For simple stuff not supporting FF is really asinine, but for deeper stuff, like hardware accellerated video streaming, it's not quite as easy. Especially if you are, for some reason, stuck with old frameworks or in-house developed stuff.
Actually, the application that I work on (b2b software) frequently has FF-only bugs, because the frontenders in my team refuse to test every commit on FF. It's just me finding the bugs randomly.
The thing with free and open source is that it's not free to develop. Mozilla still needs to pay the development. Even though the source is open, 99% of the development is done by full-time (and obviously paid) Mozilla employees. Being open source doesn't really help Mozilla bring down the development costs at all.
And that's the second major point where Mozilla is in trouble: They don't really have any sustainable income.
You just kinda listed bad website compatibility like 5 times. That's not even true lol, it's very rare there's a compatibility issue, and it's also very rare that websites refuse to support it. Can't think of any right now actually.
Most of the issues is because Chrome actually incorrectly adds something, or has a bug. Then for compatibility sake, Firefox has to actually match that broken buggy implementation so the end result is the same. This is another big reason why a chromium monopoly is bad.
Also the Android UX being bad is just funny to me. I find it by far the best, and you should absolutely not be speaking for other people. Would like to know what actual browser you think has better UX? Considering it's been so long since they changed the UI, I think you must've forgotten how truly bad it was before.
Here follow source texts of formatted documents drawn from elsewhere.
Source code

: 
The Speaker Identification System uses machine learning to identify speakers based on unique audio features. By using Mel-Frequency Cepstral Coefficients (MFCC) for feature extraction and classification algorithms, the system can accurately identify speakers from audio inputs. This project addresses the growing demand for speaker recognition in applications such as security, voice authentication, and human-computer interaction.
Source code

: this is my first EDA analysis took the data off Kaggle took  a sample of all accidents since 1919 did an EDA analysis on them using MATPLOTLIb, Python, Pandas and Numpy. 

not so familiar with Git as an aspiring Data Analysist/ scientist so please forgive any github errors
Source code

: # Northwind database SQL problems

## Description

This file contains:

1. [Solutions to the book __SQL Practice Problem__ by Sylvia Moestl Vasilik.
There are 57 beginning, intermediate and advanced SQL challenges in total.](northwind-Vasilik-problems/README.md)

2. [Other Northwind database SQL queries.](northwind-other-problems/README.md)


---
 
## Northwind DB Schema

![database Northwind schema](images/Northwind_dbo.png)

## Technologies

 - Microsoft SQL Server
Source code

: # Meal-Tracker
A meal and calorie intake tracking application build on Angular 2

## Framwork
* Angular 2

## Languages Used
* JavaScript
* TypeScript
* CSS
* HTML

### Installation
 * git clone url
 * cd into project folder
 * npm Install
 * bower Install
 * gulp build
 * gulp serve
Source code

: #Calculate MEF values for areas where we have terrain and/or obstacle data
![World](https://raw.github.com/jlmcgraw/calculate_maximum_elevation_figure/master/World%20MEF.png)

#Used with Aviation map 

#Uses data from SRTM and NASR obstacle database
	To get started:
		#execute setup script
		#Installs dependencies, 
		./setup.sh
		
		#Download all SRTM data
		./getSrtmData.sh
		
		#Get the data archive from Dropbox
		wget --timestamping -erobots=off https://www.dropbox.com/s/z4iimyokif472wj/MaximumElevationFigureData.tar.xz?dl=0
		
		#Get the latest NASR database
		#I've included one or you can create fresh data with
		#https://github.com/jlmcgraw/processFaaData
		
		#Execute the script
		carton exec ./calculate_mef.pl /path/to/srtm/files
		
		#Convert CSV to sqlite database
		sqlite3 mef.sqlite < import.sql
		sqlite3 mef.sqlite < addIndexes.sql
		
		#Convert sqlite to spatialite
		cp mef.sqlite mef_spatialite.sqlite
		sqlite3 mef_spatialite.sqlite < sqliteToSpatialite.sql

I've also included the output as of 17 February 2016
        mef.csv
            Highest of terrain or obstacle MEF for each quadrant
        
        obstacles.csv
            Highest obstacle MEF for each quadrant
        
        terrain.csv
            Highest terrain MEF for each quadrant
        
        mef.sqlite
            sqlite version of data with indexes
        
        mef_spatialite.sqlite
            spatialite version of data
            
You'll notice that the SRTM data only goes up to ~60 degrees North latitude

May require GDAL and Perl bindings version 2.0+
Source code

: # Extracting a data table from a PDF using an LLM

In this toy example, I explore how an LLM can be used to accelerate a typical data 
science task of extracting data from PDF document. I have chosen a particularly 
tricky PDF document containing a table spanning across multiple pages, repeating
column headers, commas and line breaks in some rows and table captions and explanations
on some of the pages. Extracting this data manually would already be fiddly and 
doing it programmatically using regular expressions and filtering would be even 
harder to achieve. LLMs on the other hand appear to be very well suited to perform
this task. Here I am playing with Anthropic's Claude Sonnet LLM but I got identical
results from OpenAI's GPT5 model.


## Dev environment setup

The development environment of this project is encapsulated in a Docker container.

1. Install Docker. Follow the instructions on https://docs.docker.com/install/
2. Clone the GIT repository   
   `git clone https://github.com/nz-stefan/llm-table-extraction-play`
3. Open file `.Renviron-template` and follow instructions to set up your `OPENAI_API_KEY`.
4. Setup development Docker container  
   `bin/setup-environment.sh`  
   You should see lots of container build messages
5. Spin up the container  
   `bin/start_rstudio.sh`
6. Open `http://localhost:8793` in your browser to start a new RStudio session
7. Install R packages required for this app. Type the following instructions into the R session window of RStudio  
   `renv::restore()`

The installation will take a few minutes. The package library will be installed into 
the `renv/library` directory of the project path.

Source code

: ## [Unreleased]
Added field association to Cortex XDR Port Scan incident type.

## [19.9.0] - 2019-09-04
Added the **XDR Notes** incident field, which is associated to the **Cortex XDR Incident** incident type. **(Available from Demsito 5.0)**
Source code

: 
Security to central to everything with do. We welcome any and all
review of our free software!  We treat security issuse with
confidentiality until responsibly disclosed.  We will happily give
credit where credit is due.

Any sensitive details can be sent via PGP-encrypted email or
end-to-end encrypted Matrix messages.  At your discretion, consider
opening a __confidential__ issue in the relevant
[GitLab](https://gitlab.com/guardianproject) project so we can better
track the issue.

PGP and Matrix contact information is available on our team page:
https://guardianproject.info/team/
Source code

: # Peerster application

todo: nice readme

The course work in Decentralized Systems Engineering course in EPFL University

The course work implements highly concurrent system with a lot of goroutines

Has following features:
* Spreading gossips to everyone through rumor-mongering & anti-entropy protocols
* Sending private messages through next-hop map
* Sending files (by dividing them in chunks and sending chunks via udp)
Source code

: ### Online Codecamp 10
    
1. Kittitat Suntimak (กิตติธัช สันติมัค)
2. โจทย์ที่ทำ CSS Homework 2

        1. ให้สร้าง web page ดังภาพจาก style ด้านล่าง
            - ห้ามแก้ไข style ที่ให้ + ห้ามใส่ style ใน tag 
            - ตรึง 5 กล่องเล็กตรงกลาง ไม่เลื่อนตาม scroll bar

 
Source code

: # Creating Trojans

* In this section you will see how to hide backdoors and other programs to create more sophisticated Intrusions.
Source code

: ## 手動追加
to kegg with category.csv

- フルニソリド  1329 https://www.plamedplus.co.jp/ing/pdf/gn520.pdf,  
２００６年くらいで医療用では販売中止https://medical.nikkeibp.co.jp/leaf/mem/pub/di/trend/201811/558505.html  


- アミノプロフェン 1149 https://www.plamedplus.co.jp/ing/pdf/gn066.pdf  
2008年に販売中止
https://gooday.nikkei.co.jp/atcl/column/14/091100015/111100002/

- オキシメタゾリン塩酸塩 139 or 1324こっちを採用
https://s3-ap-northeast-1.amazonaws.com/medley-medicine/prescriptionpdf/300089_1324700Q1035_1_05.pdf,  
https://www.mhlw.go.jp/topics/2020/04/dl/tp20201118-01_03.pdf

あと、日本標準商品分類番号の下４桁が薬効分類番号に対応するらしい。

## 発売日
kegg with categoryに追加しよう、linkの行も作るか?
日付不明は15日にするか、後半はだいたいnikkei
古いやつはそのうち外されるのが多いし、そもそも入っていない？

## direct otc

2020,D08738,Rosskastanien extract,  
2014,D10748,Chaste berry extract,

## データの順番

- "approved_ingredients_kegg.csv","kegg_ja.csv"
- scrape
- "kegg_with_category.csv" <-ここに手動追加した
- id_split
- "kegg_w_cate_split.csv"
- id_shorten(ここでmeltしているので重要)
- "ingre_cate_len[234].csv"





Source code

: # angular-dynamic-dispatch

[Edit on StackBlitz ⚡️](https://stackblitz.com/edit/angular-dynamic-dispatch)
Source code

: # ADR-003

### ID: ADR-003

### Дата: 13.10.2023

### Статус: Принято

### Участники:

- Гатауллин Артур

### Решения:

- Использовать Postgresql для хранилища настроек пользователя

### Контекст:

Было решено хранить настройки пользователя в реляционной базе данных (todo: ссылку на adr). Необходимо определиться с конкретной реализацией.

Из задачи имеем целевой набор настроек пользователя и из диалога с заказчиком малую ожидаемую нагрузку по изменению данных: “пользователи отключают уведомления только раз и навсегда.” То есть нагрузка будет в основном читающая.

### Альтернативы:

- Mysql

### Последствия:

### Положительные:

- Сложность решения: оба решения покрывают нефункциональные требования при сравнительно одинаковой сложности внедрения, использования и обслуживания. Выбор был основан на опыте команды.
Also that they added support back for some missing stuff people wanted, like grid list for tabs.
You just kinda listed bad website compatibility like 5 times. That’s not even true lol, it’s very rare there’s a compatibility issue, and it’s also very rare that websites refuse to support it. Can’t think of any right now actually.
Happens often enough. Just the other day I tried to watch something on joyn.de (a TV streaming service) and the videos just wouldn't play on Firefox. Had to actually switch over to Chromium to get it working.
Most of the issues is because Chrome actually incorrectly adds something, or has a bug. Then for compatibility sake, Firefox has to actually match that broken buggy implementation so the end result is the same. This is another big reason why a chromium monopoly is bad.
That's a frequently stated topic that's suspiciously always lacking any sources. Also, if you have >50% market share and if your engine has >75% market share, is there something like "incorrectly adding" something? Incorrectly as stated by whom? By the makers of a browser with <3% market share?
This is another big reason why a chromium monopoly is bad.
Well, if everyone is using Chromium, there is no such thing as an engine that has to implement someone else's stuff.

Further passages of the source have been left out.